- Born: Isabella Henrietta Younger 15 July 1887 Warrnambool, Victoria, Australia
- Died: 2 April 1956 (aged 68) South Yarra, Victoria, Australia
- Occupation: Medical practitioner

= Isie Younger Ross =

Australian medical practitioner (1887–1956)

Isabella Henrietta Younger Ross (15 July 1887 – 2 April 1956), better known as Isie Younger Ross, was an Australian medical practitioner best known for her work in opening the first clinic for babies in Victoria.

== Early life and education ==
Ross was born in Warrnambool, Victoria on 15 July 1887, the first child born to Henrietta (née Dawson) and storekeeper John Younger. She completed her secondary education as dux at Hohenlohe College in Warrnambool and passed the matriculation examination for the University of Melbourne in 1905.

She began a medical degree at the University of Melbourne in 1910, before moving to Scotland where she graduated with an MB ChB from the University of Glasgow in 1914.

== Career ==
Following graduation, Ross worked in Glasgow and Edinburgh in the slums in 1914–15. She subsequently moved to London for an appointment as house physician at Queen's Hospital for Children. While in London she also worked at the Lying-In hospital, and when she had spare time she would visit Waterloo station and assist the convoys of wounded World War I soldiers arriving at the station in ambulance trains transfer to Red Cross ambulances. In 1916, she worked for a time in a military hospital in Kent. She left in 1917 to study child welfare in Chicago with Dr Herman Bundesen, arriving back in Australia in June that year.

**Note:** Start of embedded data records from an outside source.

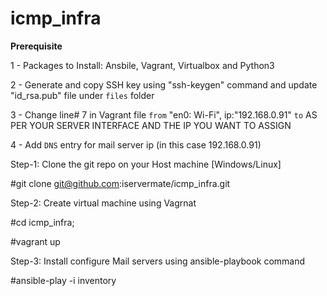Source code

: # icmp_infra

<b>Prerequisite</b>
  
  1 - Packages to Install: Ansbile, Vagrant, Virtualbox and Python3

  2 - Generate and copy SSH key using "ssh-keygen" command and update "id_rsa.pub" file under `files` folder

  3 - Change line# 7 in Vagrant file `from` "en0: Wi-Fi", ip:"192.168.0.91" `to` AS PER YOUR SERVER INTERFACE AND THE IP YOU WANT TO ASSIGN
  
  4 - Add `DNS` entry for mail server ip (in this case 192.168.0.91)
  
Step-1: Clone the git repo on your Host machine [Windows/Linux]

  #git clone git@github.com:iservermate/icmp_infra.git


Step-2: Create virtual machine using Vagrnat 
 
  #cd icmp_infra;
 
  #vagrant up

Step-3: Install configure Mail servers using ansible-playbook command
  
  #ansible-play -i inventory
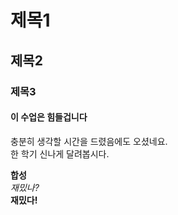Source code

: # 제목1
## 제목2
### 제목3

#### 이 수업은 힘들겁니다

충분히 생각할 시간을 드렸음에도 오셨네요.  
한 학기 신나게 달려봅시다.<br />

**합성**  
*재밌나?*  
**재밌다!**

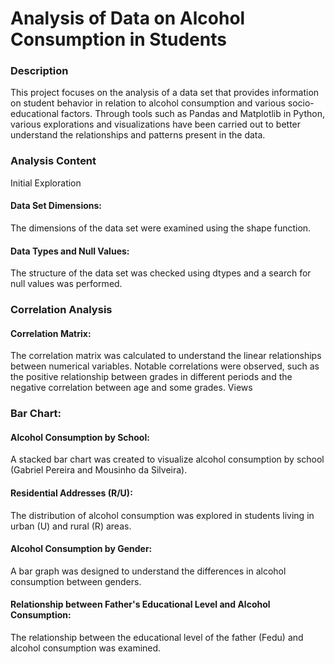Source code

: # Analysis of Data on Alcohol Consumption in Students

### Description

This project focuses on the analysis of a data set that provides information on student behavior in relation to alcohol consumption and various socio-educational factors. Through tools such as Pandas and Matplotlib in Python, various explorations and visualizations have been carried out to better understand the relationships and patterns present in the data.

### Analysis Content

Initial Exploration

#### Data Set Dimensions:

The dimensions of the data set were examined using the shape function.

#### Data Types and Null Values:

The structure of the data set was checked using dtypes and a search for null values was performed.

### Correlation Analysis

#### Correlation Matrix:

The correlation matrix was calculated to understand the linear relationships between numerical variables.
Notable correlations were observed, such as the positive relationship between grades in different periods and the negative correlation between age and some grades.
Views

### Bar Chart:

#### Alcohol Consumption by School:

A stacked bar chart was created to visualize alcohol consumption by school (Gabriel Pereira and Mousinho da Silveira).

#### Residential Addresses (R/U):

The distribution of alcohol consumption was explored in students living in urban (U) and rural (R) areas.

#### Alcohol Consumption by Gender:

A bar graph was designed to understand the differences in alcohol consumption between genders.

#### Relationship between Father's Educational Level and Alcohol Consumption:

The relationship between the educational level of the father (Fedu) and alcohol consumption was examined.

With help from Mrs. J. J. Hemphill, in 1917 she established the Baby Health Centre at Richmond, the first in Victoria. In 1918, she was subsequently involved in the formation of the Victorian Baby Health Centres Association (VBHCA). The VBHCA appointed Dr. Vera Scantlebury as the Medical Officer, and Sister Muriel Peck to run the training school.

In October 1919 it was reported that 2,804 babies had been cared for in eight centres in Melbourne and Geelong. By 1921, 20 centres, receiving some government funding, had been established in both suburban and country locations.

Ross was appointed an Officer of the Order of the British Empire in the 1938 King's Birthday Honours for her services as "secretary, Baby Health Centre Association of Victoria".

She was a member of the Lyceum Club and served as president from 1938 to 1940.

== Publications ==

- Ross, Isie Younger. "Feeding the child – all ages : foods that promote growth, health, mental and physical development"
- Ross, Isie Younger. "The happy mother and child"

== Personal life, death and legacy ==
Ross married Australian merchant John Ross on 8 April 1916 in London. Their only son died in New Guinea during World War II.

She died on 2 April 1956 at her home in Clowes Street, South Yarra at age 68 and was cremated following a service at Scots' Church, Melbourne. Her husband predeceased her in 1955.

A fashion show was held in August 1956 at the Menzies Hotel in Melbourne to raise money for the Isabella Younger Ross Memorial Fund and a plaque recognising her life's work was later unveiled at the Queen Elizabeth Maternal and Child Welfare Centre in Carlton, Melbourne.